Aufgegangen

Irgendwann wird man ihn aus Mangel an Beweisen freisprechen müssen. Aber noch ist die Zahl derjenigen groß, die ihn beschuldigen, dass er, wenn er voll ist, ihnen den Schlaf raubt.   Früher hat man dem Mond noch mehr angelastet und behauptet er würde die Menschen aggressiv machen und sie in den Wahnsinn treiben. Im Englischen wurden Wahnsinnige über mehrere Jahrhunderte lunatic genannt.

Mir hat der Mond nie etwas getan. Schon als Kind war er für mich eine liebenswürdige Erscheinung. Die Japaner entdecken einen Hasen ihn ihm und die Westafrikaner ein Krokodil. Ich sehe noch heute stets das Gesicht eines alten weisen Mannes, der spanisch mit mir spricht. Seinen Mund hat er so geformt, als würde er mir ein Olè als Nachtgruß zuflüstern.

Goethe meinte sogar, dass er die Seele lösen könnte. Herder schrieb ihm zu, dass er alles aufhellt, was Nacht ist. Für Grillparzer ist er ein Tröster, für Glaßbrenner eine Liebessonne –  und für Kloppstock ein Gedankenfreund.

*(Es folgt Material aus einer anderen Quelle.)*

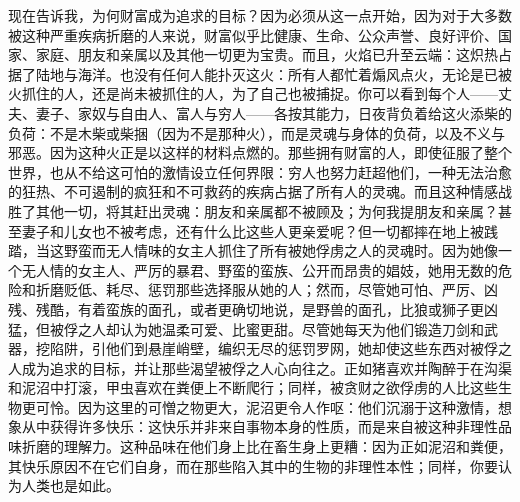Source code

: 现在告诉我，为何财富成为追求的目标？因为必须从这一点开始，因为对于大多数被这种严重疾病折磨的人来说，财富似乎比健康、生命、公众声誉、良好评价、国家、家庭、朋友和亲属以及其他一切更为宝贵。而且，火焰已升至云端：这炽热占据了陆地与海洋。也没有任何人能扑灭这火：所有人都忙着煽风点火，无论是已被火抓住的人，还是尚未被抓住的人，为了自己也被捕捉。你可以看到每个人——丈夫、妻子、家奴与自由人、富人与穷人——各按其能力，日夜背负着给这火添柴的负荷：不是木柴或柴捆（因为不是那种火），而是灵魂与身体的负荷，以及不义与邪恶。因为这种火正是以这样的材料点燃的。那些拥有财富的人，即使征服了整个世界，也从不给这可怕的激情设立任何界限：穷人也努力赶超他们，一种无法治愈的狂热、不可遏制的疯狂和不可救药的疾病占据了所有人的灵魂。而且这种情感战胜了其他一切，将其赶出灵魂：朋友和亲属都不被顾及；为何我提朋友和亲属？甚至妻子和儿女也不被考虑，还有什么比这些人更亲爱呢？但一切都摔在地上被践踏，当这野蛮而无人情味的女主人抓住了所有被她俘虏之人的灵魂时。因为她像一个无人情的女主人、严厉的暴君、野蛮的蛮族、公开而昂贵的娼妓，她用无数的危险和折磨贬低、耗尽、惩罚那些选择服从她的人；然而，尽管她可怕、严厉、凶残、残酷，有着蛮族的面孔，或者更确切地说，是野兽的面孔，比狼或狮子更凶猛，但被俘之人却认为她温柔可爱、比蜜更甜。尽管她每天为他们锻造刀剑和武器，挖陷阱，引他们到悬崖峭壁，编织无尽的惩罚罗网，她却使这些东西对被俘之人成为追求的目标，并让那些渴望被俘之人心向往之。正如猪喜欢并陶醉于在沟渠和泥沼中打滚，甲虫喜欢在粪便上不断爬行；同样，被贪财之欲俘虏的人比这些生物更可怜。因为这里的可憎之物更大，泥沼更令人作呕：他们沉溺于这种激情，想象从中获得许多快乐：这快乐并非来自事物本身的性质，而是来自被这种非理性品味折磨的理解力。这种品味在他们身上比在畜生身上更糟：因为正如泥沼和粪便，其快乐原因不在它们自身，而在那些陷入其中的生物的非理性本性；同样，你要认为人类也是如此。\par

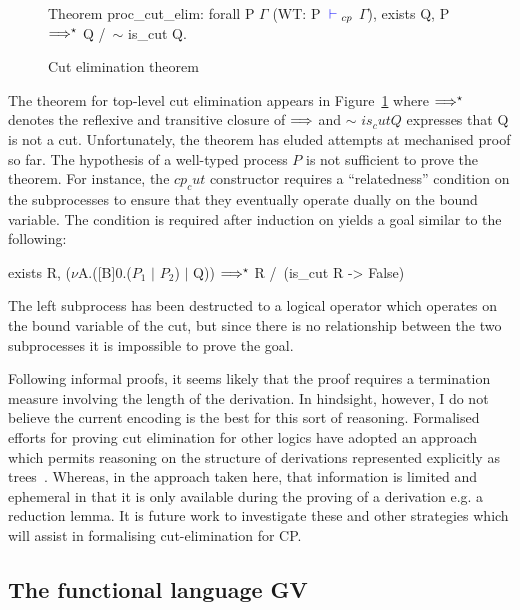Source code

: \begin{figure}
\begin{coq}
Theorem proc_cut_elim:
  forall P $\Gamma$
         (WT: P ${\color{blue} {} \vdash {}}_{cp}$ $\Gamma$),
    exists Q, P $\Longrightarrow^\star$ Q /\ $\sim$ is_cut Q.
\end{coq}
\caption{Cut elimination theorem}
\label{fig:cutelim}
\end{figure}

The theorem for top-level cut elimination appears in Figure~\ref{fig:cutelim}
where $\Longrightarrow^\star$ denotes the reflexive and transitive closure of
$\Longrightarrow$ and $\sim$ \coqe$is_cut Q$ expresses that Q is not a cut.
Unfortunately, the theorem has eluded attempts at mechanised proof so far. The
hypothesis of a well-typed process \coqe$P$ is not sufficient to prove the
theorem. For instance, the \coqe$cp_cut$ constructor requires a
``relatedness'' condition on the subprocesses to ensure that they eventually
operate dually on the bound variable. The condition is required after
induction on  yields a goal similar to the following:
\begin{coq}
exists R, ($\nu$A.([B]0.($P_1$ $\mid$ $P_2$) $\mid$ Q)) $\Longrightarrow^\star$ R
          /\ (is_cut R -> False)
\end{coq}

The left subprocess has been destructed to a logical operator which operates
on the bound variable of the cut, but since there is no relationship between
the two subprocesses it is impossible to prove the goal.

Following informal proofs, it seems likely that the proof requires a
termination measure involving the length of the derivation. In hindsight,
however, I do not believe the current encoding is the best for this sort of
reasoning. Formalised efforts for proving cut elimination for other logics
have adopted an approach which permits reasoning on the structure of
derivations represented explicitly as
trees~\cite{Tews:2013,Dawson:2010,Dawson:2002}. Whereas, in the approach taken
here, that information is limited and ephemeral in that it is only available
during the proving of a derivation e.g. a reduction lemma. It is future work
to investigate these and other strategies which will assist in formalising
cut-elimination for CP.

\subsection{The functional language GV}\label{sec:gv}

Mir geht das Herz auf, wenn er am Himmel erscheint oder im Abendlied von Matthias Claudius.

Der Mond ist aufgegangen

Die goldenen Sternlein prangen

Am Himmel hell und klar

Der Wald steht schwarz und schweiget

Und aus den Wiesen steiget

Der weiße Nebel wunderbar.

Meine Großmutter kannte alle sieben Strophen und hat mir das Abendlied oft vorgesungen. Und ich kann mich auch noch gut erinnern, wie beeindruckt wir als Schulkinder waren, als wir erfuhren, dass der Mond für Ebbe und Flut  sorgt. Später, während meiner Studentenzeit,  – hat mir ein älterer Student in feuchtfröhlicher Runde erklärt, dass nicht der Mond Verursacher der Gezeiten ist, sondern Menschen aus der nordwestlichsten Region der Bundesrepublik.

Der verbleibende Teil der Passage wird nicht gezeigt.